• _Assignment_:
A complete response lists each line of the data below that includes the word "position".

Dataset excerpts
= Beginning of Section =

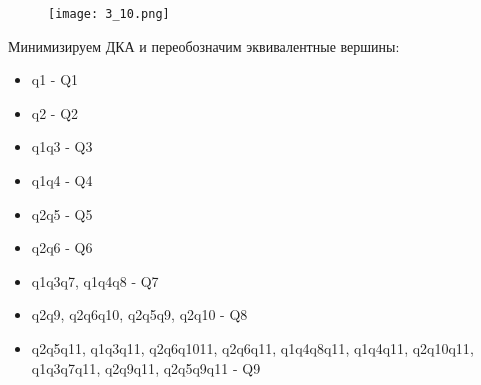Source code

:\documentclass[12pt, a4paper]{article}
\begin{document}
\begin{enumerate}
\begin{comment}
    "" -> q1
    q1 -> q2 [label="a, b"]
    q2 -> "{q1q3}" [label="a"]
    q2 -> "{q1q4}" [label="b"]
    "{q1q3}" -> "{q2q9}" [label="a"]
    "{q1q3}" -> "{q2q5}" [label="b"]
    "{q2q5}" -> "{q1q3q7}" [label="a"]
    "{q2q5}" -> "{q1q4}" [label="b"]
    "{q1q4}" -> "{q2q6}" [label="a"]
    "{q1q4}" -> "{q2q10}" [label="b"]
    "{q2q6}" -> "{q1q3}" [label="a"]
    "{q2q6}" -> "{q1q4q8}" [label="b"]
    "{q1q4q8}" -> "{q2q6q10}" [label="a"]
    "{q1q4q8}" -> "{q2q10}" [label="b"]
    "{q2q6q10}" -> "{q1q3q11}" [label="a"]
    "{q2q6q10}" -> "{q1q4q8q11}" [label="b"]
    "{q2q10}" -> "{q1q3q11}" [label="a"]
    "{q2q10}" -> "{q1q4q11}" [label="b"]
    "{q1q3q7}" -> "{q2q9}" [label="a"]
    "{q1q3q7}" -> "{q2q5q9}" [label="b"]
    "{q2q9}" -> "{q1q3q11}" [label="a"]
    "{q2q9}" -> "{q1q4q11}" [label="b"]
    "{q1q3q11}" -> "{q2q9q11}" [label="a"]
    "{q1q3q11}" -> "{q2q5q11}" [label="b"]
    "{q2q5q11}" -> "{q1q3q7q11}" [label="a"]
    "{q2q5q11}" -> "{q1q4q11}" [label="b"]
    "{q2q5q9}" -> "{q1q4q11}" [label="b"]
    "{q2q5q9}" -> "{q1q3q7q11}" [label="a"]
    "{q2q5q9}" -> "{q1q4q11}" [label="b"]
    "{q1q3q7q11}" -> "{q2q9q11}" [label="a"]
    "{q1q3q7q11}" -> "{q2q5q9q11}" [label="b"]
    "{q2q9q11}" -> "{q1q4q11}" [label="b"]
    "{q2q5q9q11}" -> "{q1q3q7q11}" [label="a"]
    "{q2q5q9q11}" -> "{q1q4q11}" [label="b"]
    "{q1q4q11}" -> "{q2q6q11}" [label="a"]
    "{q1q4q11}" -> "{q2q10q11}" [label="b"]
    "{q2q6q11}" -> "{q1q4q8q11}" [label="b"]
    "{q1q4q8q11}" -> "{q2q6q10q11}" [label="a"]
    "{q1q4q8q11}" -> "{q2q10q11}" [label="b"]
    "{q2q6q10q11}" -> "{q1q3q11}" [label="a"]
    "{q2q6q10q11}" -> "{q1q4q8q11}" [label="b"]
    "{q2q10q11}" -> "{q1q3q11}" [label="a"]
    "{q2q10q11}" -> "{q1q4q11}" [label="b"]
}
\end{comment}

    \begin{figure}[H]
        \centering
        \texttt{[image: 3\_10.png]}
    \end{figure}

Минимизируем ДКА и переобозначим эквивалентные вершины:
\begin{itemize}
    \item q1 - Q1
    \item q2 - Q2
    \item {q1q3} - Q3
    \item {q1q4} - Q4
    \item {q2q5} - Q5
    \item {q2q6} - Q6
    \item {q1q3q7}, {q1q4q8} - Q7
    \item {q2q9}, {q2q6q10}, {q2q5q9}, {q2q10} - Q8
    \item {q2q5q11}, {q1q3q11}, {q2q6q1011}, {q2q6q11}, {q1q4q8q11}, {q1q4q11}, {q2q10q11}, {q1q3q7q11}, {q2q9q11}, {q2q5q9q11} - Q9
\end{itemize}


\end{enumerate}
\end{document}
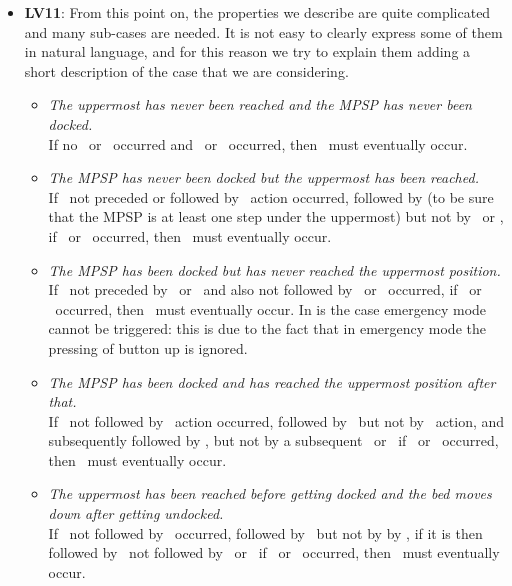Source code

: \begin{itemize}
    \item \textbf{LV11}: From this point on, the properties we describe are quite complicated and many sub-cases are needed.
    It is not easy to clearly express some of them in natural language, and for this reason we try to explain them adding a short description of the case that we are considering.

    \begin{itemize}
        \item \textit{The uppermost has never been reached and the MPSP has never been docked.}\\
        If no \dock\ or \uppermostReached\ occurred and \pressUp\ or \tapUp\ occurred, then \motorUp\ must eventually occur.

        \item \textit{The MPSP has never been docked but the uppermost has been reached.}\\
        If \uppermostReached\ not preceded or followed by \dock\ action occurred, followed by \motorDown (to be sure that the MPSP is at least one step under the uppermost) but not by \dock\ or \uppermostReached, if \pressUp\ or \pressDown\ occurred, then \motorUp\ must eventually occur.

        \item \textit{The MPSP has been docked but has never reached the uppermost position.}\\
        If \undock\ not preceded by \uppermostReached\ or \emergencyMode\, and also not followed by \dock\ or \uppermostReached\ occurred, if \pressUp\ or \pressDown\ occurred, then \motorUp\ must eventually occur.
        In is the case emergency mode cannot be triggered: this is due to the fact that in emergency mode the pressing of button up is ignored.

        \item \textit{The MPSP has been docked and has reached the uppermost position after that.}\\
        If \undock\ not followed by \dock\ action occurred, followed by  \uppermostReached\ but not by \dock\ action, and subsequently followed by \motorDown, but not by a subsequent \dock\ or \uppermostReached\, if \pressUp\ or \pressDown\ occurred, then \motorUp\ must eventually occur.

        \item \textit{The uppermost has been reached before getting docked and the bed moves down after getting undocked.}\\
        If \uppermostReached\ not followed by \motorDown\ occurred, followed by \undock\ but not by by \dock, if it is then followed by \motorDown\ not followed by \dock\ or \uppermostReached\, if \pressUp\ or \pressDown\ occurred, then \motorUp\ must eventually occur.


\end{itemize}
\end{itemize}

= End of Section =

• _Answer_:
        \item \textit{The MPSP has been docked but has never reached the uppermost position.}\\
        \item \textit{The MPSP has been docked and has reached the uppermost position after that.}\\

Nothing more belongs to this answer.